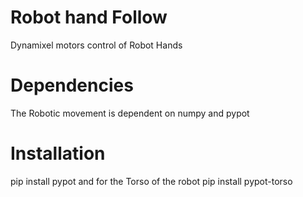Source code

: # Robot hand Follow
Dynamixel motors control of Robot Hands

# Dependencies
The Robotic movement is dependent on numpy and pypot

# Installation
pip install pypot and for the Torso of the robot pip install pypot-torso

:::::

ABOUT THIS EXERCISE
Say how many lines of the data hold the word "pypot", and leave out everything but the number.

EXERCISE OUTPUT
2